Corn Rootworm Scouting Tip
Remember, when taking beetle counts you are monitoring to assess the potential that CRW's will lay enough eggs in the field to cause damage to next year's corn crop. Taking beetle counts is important but make sure you stop to check a portion of the female western CRW's for the actual presence of eggs. Squeeze the abdomens of the yellow and black striped CRWs and look for the small yellow - white eggs. It takes CRW about three weeks from the time the adult beetles emerge from the soil and mate until the time the females are gravid. In this time period you may find high CRW numbers in a field but since the females are not yet capable of laying eggs they are not causing an economic problem. This is the reasoning behind sampling the same field 2-3 times before making the management decision.

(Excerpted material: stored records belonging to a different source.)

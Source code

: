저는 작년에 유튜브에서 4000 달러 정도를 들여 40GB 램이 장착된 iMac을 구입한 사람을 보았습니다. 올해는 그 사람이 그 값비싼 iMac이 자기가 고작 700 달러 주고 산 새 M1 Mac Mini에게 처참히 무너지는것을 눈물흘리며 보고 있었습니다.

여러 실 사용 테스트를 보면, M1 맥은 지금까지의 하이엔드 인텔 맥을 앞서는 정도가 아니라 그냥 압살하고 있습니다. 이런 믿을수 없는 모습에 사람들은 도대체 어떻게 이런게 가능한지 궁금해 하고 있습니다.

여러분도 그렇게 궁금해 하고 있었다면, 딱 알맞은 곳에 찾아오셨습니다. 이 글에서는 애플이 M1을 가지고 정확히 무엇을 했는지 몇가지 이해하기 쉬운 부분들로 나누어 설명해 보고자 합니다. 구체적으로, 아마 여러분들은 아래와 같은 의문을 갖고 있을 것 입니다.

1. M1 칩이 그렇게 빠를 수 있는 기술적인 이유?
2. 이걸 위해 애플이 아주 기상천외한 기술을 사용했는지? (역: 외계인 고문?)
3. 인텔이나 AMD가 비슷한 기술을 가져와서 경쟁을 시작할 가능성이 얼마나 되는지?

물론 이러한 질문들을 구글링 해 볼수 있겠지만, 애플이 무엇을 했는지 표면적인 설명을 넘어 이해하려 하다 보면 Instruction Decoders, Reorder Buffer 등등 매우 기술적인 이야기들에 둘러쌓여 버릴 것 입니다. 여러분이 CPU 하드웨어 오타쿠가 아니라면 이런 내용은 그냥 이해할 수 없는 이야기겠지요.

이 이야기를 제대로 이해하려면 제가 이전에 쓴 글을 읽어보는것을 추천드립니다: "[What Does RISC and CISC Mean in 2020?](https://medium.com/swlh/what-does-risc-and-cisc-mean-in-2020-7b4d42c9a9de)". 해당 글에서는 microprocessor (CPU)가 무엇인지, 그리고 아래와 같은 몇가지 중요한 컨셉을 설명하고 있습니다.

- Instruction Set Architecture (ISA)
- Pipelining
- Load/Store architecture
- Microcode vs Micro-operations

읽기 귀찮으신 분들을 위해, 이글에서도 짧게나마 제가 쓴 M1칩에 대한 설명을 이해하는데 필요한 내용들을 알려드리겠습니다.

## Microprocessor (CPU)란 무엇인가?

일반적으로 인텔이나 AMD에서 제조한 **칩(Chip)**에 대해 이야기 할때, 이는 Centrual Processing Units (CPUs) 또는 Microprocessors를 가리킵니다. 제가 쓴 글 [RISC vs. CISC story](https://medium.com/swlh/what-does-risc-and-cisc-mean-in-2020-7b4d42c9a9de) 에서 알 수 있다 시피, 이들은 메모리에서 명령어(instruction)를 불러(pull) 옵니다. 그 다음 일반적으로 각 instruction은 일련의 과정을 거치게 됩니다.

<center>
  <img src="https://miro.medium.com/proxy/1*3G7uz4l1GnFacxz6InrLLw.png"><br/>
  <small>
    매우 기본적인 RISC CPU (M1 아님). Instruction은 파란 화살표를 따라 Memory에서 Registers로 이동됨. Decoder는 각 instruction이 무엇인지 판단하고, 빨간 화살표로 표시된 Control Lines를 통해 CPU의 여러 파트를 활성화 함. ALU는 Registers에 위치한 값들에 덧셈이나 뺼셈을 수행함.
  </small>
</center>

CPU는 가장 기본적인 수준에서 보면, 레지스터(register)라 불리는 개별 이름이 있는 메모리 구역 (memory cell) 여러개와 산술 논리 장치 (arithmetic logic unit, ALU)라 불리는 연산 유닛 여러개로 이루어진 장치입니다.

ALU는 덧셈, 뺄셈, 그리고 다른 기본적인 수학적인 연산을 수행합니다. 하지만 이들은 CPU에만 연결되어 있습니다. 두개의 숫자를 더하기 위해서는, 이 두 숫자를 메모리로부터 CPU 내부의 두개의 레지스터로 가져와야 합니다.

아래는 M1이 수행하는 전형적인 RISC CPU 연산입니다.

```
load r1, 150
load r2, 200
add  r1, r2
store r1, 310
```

Being pollen feeders and highly mobile, CRW's may relocate to another pollinating field during the 3 week period. Comparing the two types of fields, the second field is at greater risk from subsequent CRW damage since females (and their eggs) will have matured and are ready for deposit. For more information on corn rootworm checkout our online publication: IPM for Corn Rootworm

Weed concept of the week: How many seeds can a weed produce?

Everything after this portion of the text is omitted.